Now, as far as making any money, look at the craft shows in your area and see what is selling, then gear up and make an item as a draw and while the customer is with you show off your wares and the workmanship that goes into it. Example: A lady was buying a box I had made, under $50, and I showed her a hall table that I had on display. Enter the husband. I saw one of these at Wally World for $35. You betcha sir, and with the materials they use they are making a profit. This is quality solid wood hand made furniture that will outlive the import junk 10 times over.
About a month later the lady came to my house and placed an order, if I could color match the pieces she already had. ... She has purchased 4 more pieces and had a lot of input on the design.

Work up a business plan and put lots of attention as to the marketing …(Now that I made all of these widgets how will I sell them?)

Make some stuff and show your friends and co-workers, (but make sure that the price tag is on the bottom) and see what shakes out. Never make the customer ask how much is this worth. you will both be embarrassed.

-- Grumpy old guy, and lookin' good Doin' it. ... Surprise Az.

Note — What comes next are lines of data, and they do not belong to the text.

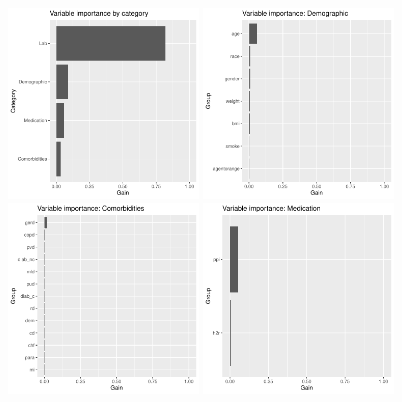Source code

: \documentclass[12pt]{article}
\begin{document}
\clearpage
\begin{figure}[h]
\centering
\includegraphics[width=0.45\textwidth]{figures/vi_cat.pdf}
\includegraphics[width=0.45\textwidth]{figures/vi_group_Demographic_.pdf}
\includegraphics[width=0.45\textwidth]{figures/vi_group_Comorbidities_.pdf}
\includegraphics[width=0.45\textwidth]{figures/vi_group_Medication_.pdf}

\end{figure}
\end{document}
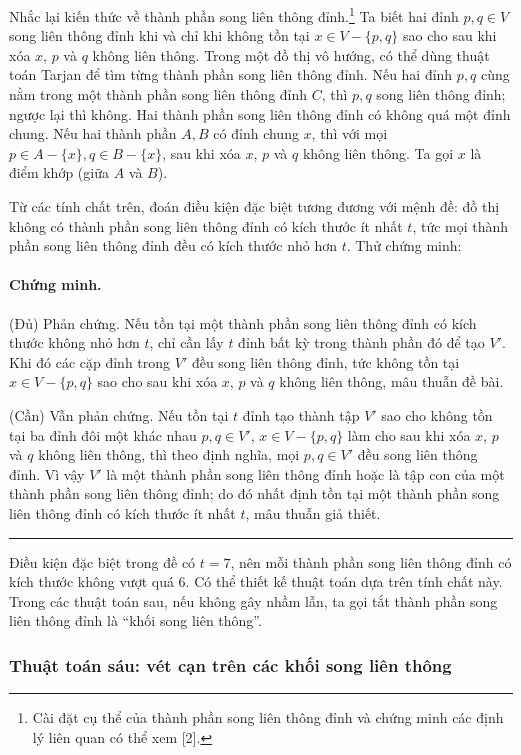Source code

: \documentclass[11pt]{article}
\newcommand{\qedmark}{\hfill\rule{0.7ex}{0.7ex}}
\begin{document}
Nhắc lại kiến thức về thành phần song liên thông đỉnh.\footnote{Cài đặt cụ
thể của thành phần song liên thông đỉnh và chứng minh các định lý liên quan
có thể xem [2].} Ta biết hai đỉnh \(p,q\in V\) song liên thông đỉnh khi và chỉ
khi không tồn tại \(x\in V-\{p,q\}\) sao cho sau khi xóa \(x\), \(p\) và \(q\)
không liên thông. Trong một đồ thị vô hướng, có thể dùng thuật toán Tarjan để
tìm từng thành phần song liên thông đỉnh. Nếu hai đỉnh \(p,q\) cùng nằm trong
một thành phần song liên thông đỉnh \(C\), thì \(p,q\) song liên thông đỉnh;
ngược lại thì không. Hai thành phần song liên thông đỉnh có không quá một đỉnh
chung. Nếu hai thành phần \(A,B\) có đỉnh chung \(x\), thì với mọi
\(p\in A-\{x\},q\in B-\{x\}\), sau khi xóa \(x\), \(p\) và \(q\) không liên
thông. Ta gọi \(x\) là điểm khớp (giữa \(A\) và \(B\)).

Từ các tính chất trên, đoán điều kiện đặc biệt tương đương với mệnh đề: đồ thị
không có thành phần song liên thông đỉnh có kích thước ít nhất \(t\), tức mọi
thành phần song liên thông đỉnh đều có kích thước nhỏ hơn \(t\). Thử chứng
minh:

\paragraph{Chứng minh.}
(Đủ) Phản chứng. Nếu tồn tại một thành phần song liên thông đỉnh có kích thước
không nhỏ hơn \(t\), chỉ cần lấy \(t\) đỉnh bất kỳ trong thành phần đó để tạo
\(V'\). Khi đó các cặp đỉnh trong \(V'\) đều song liên thông đỉnh, tức không
tồn tại \(x\in V-\{p,q\}\) sao cho sau khi xóa \(x\), \(p\) và \(q\) không
liên thông, mâu thuẫn đề bài.

(Cần) Vẫn phản chứng. Nếu tồn tại \(t\) đỉnh tạo thành tập \(V'\) sao cho
không tồn tại ba đỉnh đôi một khác nhau \(p,q\in V'\), \(x\in V-\{p,q\}\) làm
cho sau khi xóa \(x\), \(p\) và \(q\) không liên thông, thì theo định nghĩa,
mọi \(p,q\in V'\) đều song liên thông đỉnh. Vì vậy \(V'\) là một thành phần
song liên thông đỉnh hoặc là tập con của một thành phần song liên thông đỉnh;
do đó nhất định tồn tại một thành phần song liên thông đỉnh có kích thước ít
nhất \(t\), mâu thuẫn giả thiết. \qedmark

Điều kiện đặc biệt trong đề có \(t=7\), nên mỗi thành phần song liên thông
đỉnh có kích thước không vượt quá \(6\). Có thể thiết kế thuật toán dựa trên
tính chất này. Trong các thuật toán sau, nếu không gây nhầm lẫn, ta gọi tắt
thành phần song liên thông đỉnh là ``khối song liên thông''.

\subsubsection{Thuật toán sáu: vét cạn trên các khối song liên thông}
\end{document}
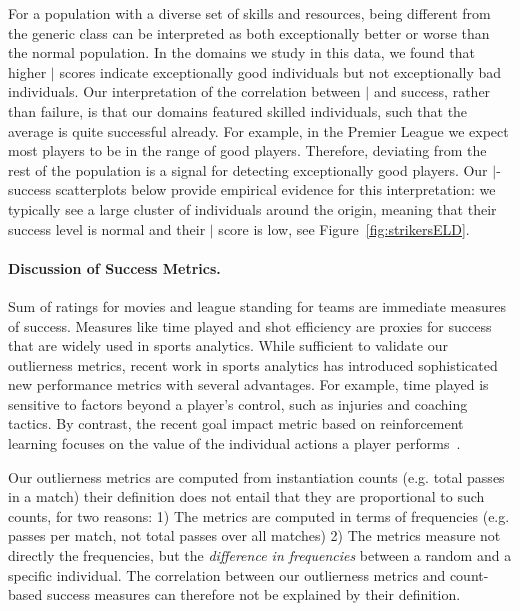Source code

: {For a population with a diverse set of skills and resources,
being different from the generic class can be interpreted as both exceptionally better or worse than the normal population. In the domains we study in this data, we found that higher $\mid$ scores indicate exceptionally good individuals but not exceptionally bad individuals. Our interpretation of the correlation between $\mid$ and success, rather than failure, is that our domains featured skilled individuals, such that the average is quite successful already. 
For example, in the Premier League we expect most players to be in the range of good players. Therefore, deviating from the rest of the population is a signal for detecting exceptionally good players. Our $\mid$-success scatterplots below provide empirical evidence for this interpretation: we typically see a large cluster of individuals around the origin, meaning that their success level is normal and their $\mid$ score is low, see Figure~\ref{fig:strikersELD}. %

\paragraph{Discussion of Success Metrics.}
Sum of ratings for movies and league standing for teams are immediate measures of success. Measures like time played and shot efficiency are proxies for success that are widely used in sports analytics. While sufficient to validate our outlierness metrics, recent work in sports analytics has introduced sophisticated new performance metrics with several advantages. For example, time played is sensitive to factors beyond a player's control, such as injuries and coaching tactics.  By contrast, the recent goal impact metric based on reinforcement learning focuses on the value of the individual actions a player performs~\citep{Routley2015a,Liu2018}.

Our outlierness metrics are computed from instantiation counts (e.g. total passes in a match) their definition does not entail that they are proportional to such counts, for two reasons: 
1) The metrics are computed in terms of frequencies (e.g. passes per match, not total passes over all matches) 2) The metrics measure not directly the frequencies, but the {\em difference in frequencies} between a random and a specific individual.  The correlation between our outlierness metrics and count-based success measures can therefore not be explained by their definition.




}
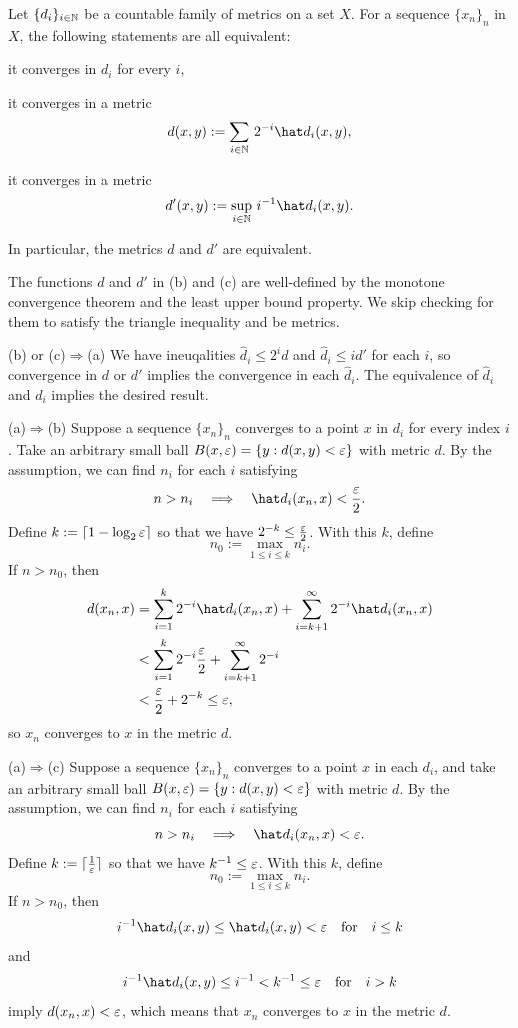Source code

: \documentclass{../../large}
\begin{document}
\begin{prop}
Let $\{d_i\}_{i\in\N}$ be a countable family of metrics on a set $X$.
For a sequence $\{x_n\}_n$ in $X$, the following statements are all equivalent:
\begin{parts}
\item it converges in $d_i$ for every $i$,
\item it converges in a metric
\[d(x,y):=\sum_{i\in\N}\,2^{-i}\hat d_i(x,y),\]
\item it converges in a metric
\[d'(x,y):=\sup_{i\in\N}\,i^{-1}\hat d_i(x,y).\]
\end{parts}
In particular, the metrics $d$ and $d'$ are equivalent.
\end{prop}
\begin{pf}
The functions $d$ and $d'$ in (b) and (c) are well-defined by the monotone convergence theorem and the least upper bound property.
We skip checking for them to satisfy the triangle inequality and be metrics.

(b) or (c)$\Rightarrow$(a)
We have ineuqalities $\hat d_i\le2^id$ and $\hat d_i\le id'$ for each $i$, so convergence in $d$ or $d'$ implies the convergence in each $\hat d_i$.
The equivalence of $\hat d_i$ and $d_i$ implies the desired result.

(a)$\Rightarrow$(b)
Suppose a sequence $\{x_n\}_n$ converges to a point $x$ in $d_i$ for every index $i$.
Take an arbitrary small ball $B(x,\e)=\{y:d(x,y)<\e\}$ with metric $d$.
By the assumption, we can find $n_i$ for each $i$ satisfying
\[n>n_i\impl\hat d_i(x_n,x)<\frac\e2.\]
Define $k:=\lceil1-\log_2\e\rceil$ so that we have $2^{-k}\le\frac\e2$.
With this $k$, define
\[n_0:=\max_{1\le i\le k}n_i.\]
If $n>n_0$, then
\begin{align*}
d(x_n,x)&=\sum_{i=1}^k2^{-i}\hat d_i(x_n,x)+\sum_{i=k+1}^\infty2^{-i}\hat d_i(x_n,x)\\
&<\sum_{i=1}^k2^{-i}\frac\e2+\sum_{i=k+1}^\infty2^{-i}\\
&<\frac\e2+2^{-k}\le\e,
\end{align*}
so $x_n$ converges to $x$ in the metric $d$.

(a)$\Rightarrow$(c)
Suppose a sequence $\{x_n\}_n$ converges to a point $x$ in each $d_i$, and take an arbitrary small ball $B(x,\e)=\{y:d(x,y)<\e\}$ with metric $d$.
By the assumption, we can find $n_i$ for each $i$ satisfying
\[n>n_i\impl\hat d_i(x_n,x)<\e.\]
Define $k:=\lceil\frac1\e\rceil$ so that we have $k^{-1}\le\e$.
With this $k$, define
\[n_0:=\max_{1\le i\le k}n_i.\]
If $n>n_0$, then
\[i^{-1}\hat d_i(x,y)\le\hat d_i(x,y)<\e\quad\text{for}\quad i\le k\]
and
\[i^{-1}\hat d_i(x,y)\le i^{-1}<k^{-1}\le\e\quad\text{for}\quad i>k\]
imply $d(x_n,x)<\e$, which means that $x_n$ converges to $x$ in the metric $d$.
\end{pf}
\end{document}
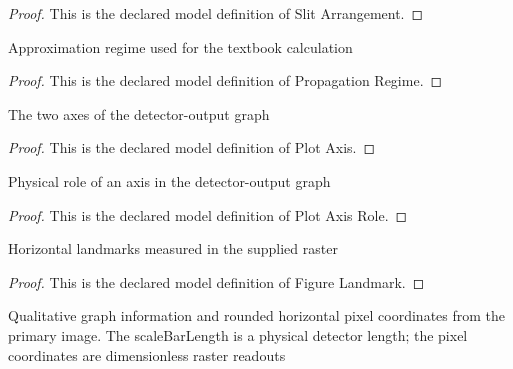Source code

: \begin{proof}
  This is the declared model definition of Slit Arrangement.
\end{proof}
\begin{definition}
  \label{def:physics:phyx-mini-0500:phyxminiproblems-problemphyxmini0500-propagationregime}
  Approximation regime used for the textbook calculation
\end{definition}
\begin{proof}
  This is the declared model definition of Propagation Regime.
\end{proof}
\begin{definition}
  \label{def:physics:phyx-mini-0500:phyxminiproblems-problemphyxmini0500-plotaxis}
  The two axes of the detector-output graph
\end{definition}
\begin{proof}
  This is the declared model definition of Plot Axis.
\end{proof}
\begin{definition}
  \label{def:physics:phyx-mini-0500:phyxminiproblems-problemphyxmini0500-plotaxisrole}
  Physical role of an axis in the detector-output graph
\end{definition}
\begin{proof}
  This is the declared model definition of Plot Axis Role.
\end{proof}
\begin{definition}
  \label{def:physics:phyx-mini-0500:phyxminiproblems-problemphyxmini0500-figurelandmark}
  Horizontal landmarks measured in the supplied raster
\end{definition}
\begin{proof}
  This is the declared model definition of Figure Landmark.
\end{proof}
\begin{definition}
  \label{def:physics:phyx-mini-0500:phyxminiproblems-problemphyxmini0500-neutrondetectorfigure}
  Qualitative graph information and rounded horizontal pixel coordinates from the primary image. The scaleBarLength is a physical detector length; the pixel coordinates are dimensionless raster readouts
\end{definition}
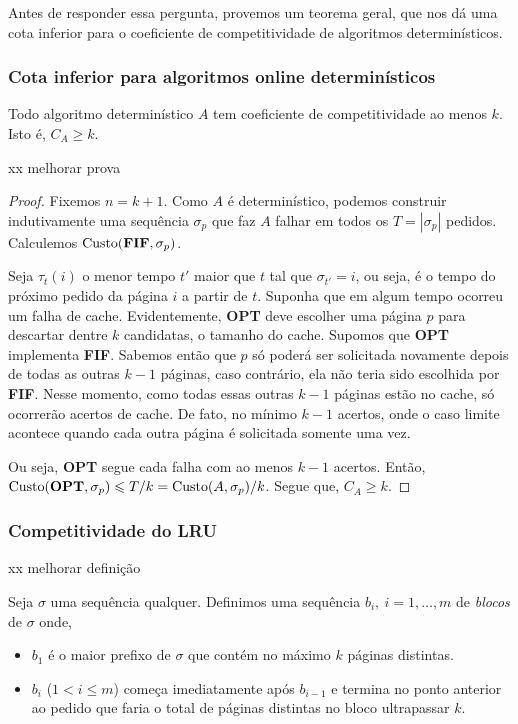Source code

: \documentclass[a4paper,oneside,reqno,12pt]{amsart}
\begin{document}
Antes de responder essa pergunta, provemos um teorema geral, que nos dá uma cota inferior para o coeficiente de competitividade de algoritmos determinísticos.

\subsubsection{Cota inferior para algoritmos online determinísticos}

\begin{theorem}
\label{teorema1}
Todo algoritmo determinístico \(A\) tem coeficiente de competitividade ao menos \(k\). Isto é, \(C_A \geqslant k\).
\end{theorem}

 xx melhorar prova
\begin{proof}

  Fixemos \(n = k + 1\). Como \(A\) é determinístico, podemos construir indutivamente uma sequência \(\sigma_p\) que faz \(A\) falhar em todos os \(T = |\sigma_p|\) pedidos. Calculemos \(\text{Custo}(\bold{FIF}, \sigma_p)\). 

  Seja \(\tau_t(i)\) o menor tempo \(t'\) maior que \(t\) tal que \(\sigma_{t'} = i\), ou seja, é o tempo do próximo pedido da página \(i\) a partir de \(t\). Suponha que em algum tempo ocorreu um falha de cache. Evidentemente, \textbf{OPT} deve escolher uma página \(p\) para descartar dentre \(k\) candidatas, o tamanho do cache. Supomos que \textbf{OPT} implementa \textbf{FIF}. Sabemos então que \(p\) só poderá ser solicitada novamente depois de todas as outras \(k - 1\) páginas, caso contrário, ela não teria sido escolhida por \textbf{FIF}. Nesse momento, como todas essas outras \(k - 1\) páginas estão no cache, só ocorrerão acertos de cache. De fato, no mínimo \(k - 1\) acertos, onde o caso limite acontece quando cada outra página é solicitada somente uma vez.

  Ou seja, \textbf{OPT} segue cada falha com ao menos \(k-1\) acertos. Então, \(\text{Custo}(\bold{OPT}, \sigma_p) \leqslant T/k = \text{Custo}(A, \sigma_p)/ k\). Segue que, \(C_A \geqslant k\).
\end{proof}

\subsubsection{Competitividade do LRU}

\begin{definition}

  xx melhorar definição

  Seja \(\sigma\) uma sequência qualquer. Definimos uma sequência \(b_i, \ i = 1, \dots, m\) de \emph{blocos} de \(\sigma\) onde,
\begin{itemize}
    \item \(b_1\) é o maior prefixo de \(\sigma\) que contém no máximo \(k\) páginas distintas.
    \item \(b_i\) (\(1 < i \le m\)) começa imediatamente após \(b_{i-1}\) e termina no ponto anterior ao pedido que faria o total de páginas distintas no bloco ultrapassar \(k\). 
\end{itemize}

\end{definition}
\end{document}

View Dallas's profile (online now)

Dallas

3205 posts in 1238 days


#4 posted 01-16-2014 06:40 PM

Make some stuff and show your friends and co-workers, (but make sure that the price tag is on the bottom) and see what shakes out. Never make the customer ask how much is this worth. you will both be embarrassed.

The best advice so far.

-- Improvise.... Adapt...... Overcome!

View woodworkingdrew's profile

woodworkingdrew

172 posts in 360 days


#5 posted 01-16-2014 09:19 PM

Mike- You bring up very good points here, as well as the others that commented. I started out building a redwood planter and positing it on facebook. A few of my moms friends saw it and wanted me to build things for them. I by no means want to get the insurance and city people involved. Its just way to much red tape as Mike has stated. I like Dallas idea. has anyone ever sold anything on Craigslist?? What do you ue for advertising?